= WHAT THE TASK REQUIRES =
Pick the lines holding the string "size" out of the records and copy them.

===

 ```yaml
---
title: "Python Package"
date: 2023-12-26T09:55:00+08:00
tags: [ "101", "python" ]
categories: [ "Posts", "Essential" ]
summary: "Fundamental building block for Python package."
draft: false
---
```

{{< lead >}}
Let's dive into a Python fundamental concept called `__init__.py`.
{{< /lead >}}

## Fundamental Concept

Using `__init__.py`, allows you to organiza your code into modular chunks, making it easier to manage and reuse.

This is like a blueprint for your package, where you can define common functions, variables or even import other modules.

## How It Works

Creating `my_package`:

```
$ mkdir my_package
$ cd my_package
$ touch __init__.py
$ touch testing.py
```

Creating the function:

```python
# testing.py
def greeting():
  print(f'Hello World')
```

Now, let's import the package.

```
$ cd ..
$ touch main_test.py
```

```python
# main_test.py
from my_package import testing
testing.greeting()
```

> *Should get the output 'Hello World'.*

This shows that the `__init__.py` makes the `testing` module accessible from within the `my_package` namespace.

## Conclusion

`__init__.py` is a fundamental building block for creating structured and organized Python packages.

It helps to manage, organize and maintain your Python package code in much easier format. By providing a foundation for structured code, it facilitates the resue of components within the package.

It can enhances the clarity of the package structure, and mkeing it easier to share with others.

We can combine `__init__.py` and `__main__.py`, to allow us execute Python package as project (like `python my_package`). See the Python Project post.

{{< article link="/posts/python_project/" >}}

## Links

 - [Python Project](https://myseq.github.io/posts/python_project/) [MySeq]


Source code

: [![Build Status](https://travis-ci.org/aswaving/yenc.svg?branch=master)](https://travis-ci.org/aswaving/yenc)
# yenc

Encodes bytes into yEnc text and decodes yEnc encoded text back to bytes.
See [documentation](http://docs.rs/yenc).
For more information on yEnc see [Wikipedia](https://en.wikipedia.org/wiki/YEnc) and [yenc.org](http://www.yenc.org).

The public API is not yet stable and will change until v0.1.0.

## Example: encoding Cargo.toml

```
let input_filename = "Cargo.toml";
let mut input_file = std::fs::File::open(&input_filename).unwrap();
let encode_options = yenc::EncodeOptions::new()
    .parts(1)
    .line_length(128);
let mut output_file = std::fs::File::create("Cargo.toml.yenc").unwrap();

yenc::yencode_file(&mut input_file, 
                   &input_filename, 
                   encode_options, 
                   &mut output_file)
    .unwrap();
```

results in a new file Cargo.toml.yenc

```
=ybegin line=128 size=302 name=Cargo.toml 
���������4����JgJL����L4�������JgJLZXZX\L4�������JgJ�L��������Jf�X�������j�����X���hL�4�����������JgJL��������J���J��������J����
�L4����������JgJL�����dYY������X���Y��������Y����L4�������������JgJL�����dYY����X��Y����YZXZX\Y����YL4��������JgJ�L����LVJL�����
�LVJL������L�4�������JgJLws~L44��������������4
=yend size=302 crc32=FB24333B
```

===

= THE ANSWER =
=ybegin line=128 size=302 name=Cargo.toml 
=yend size=302 crc32=FB24333B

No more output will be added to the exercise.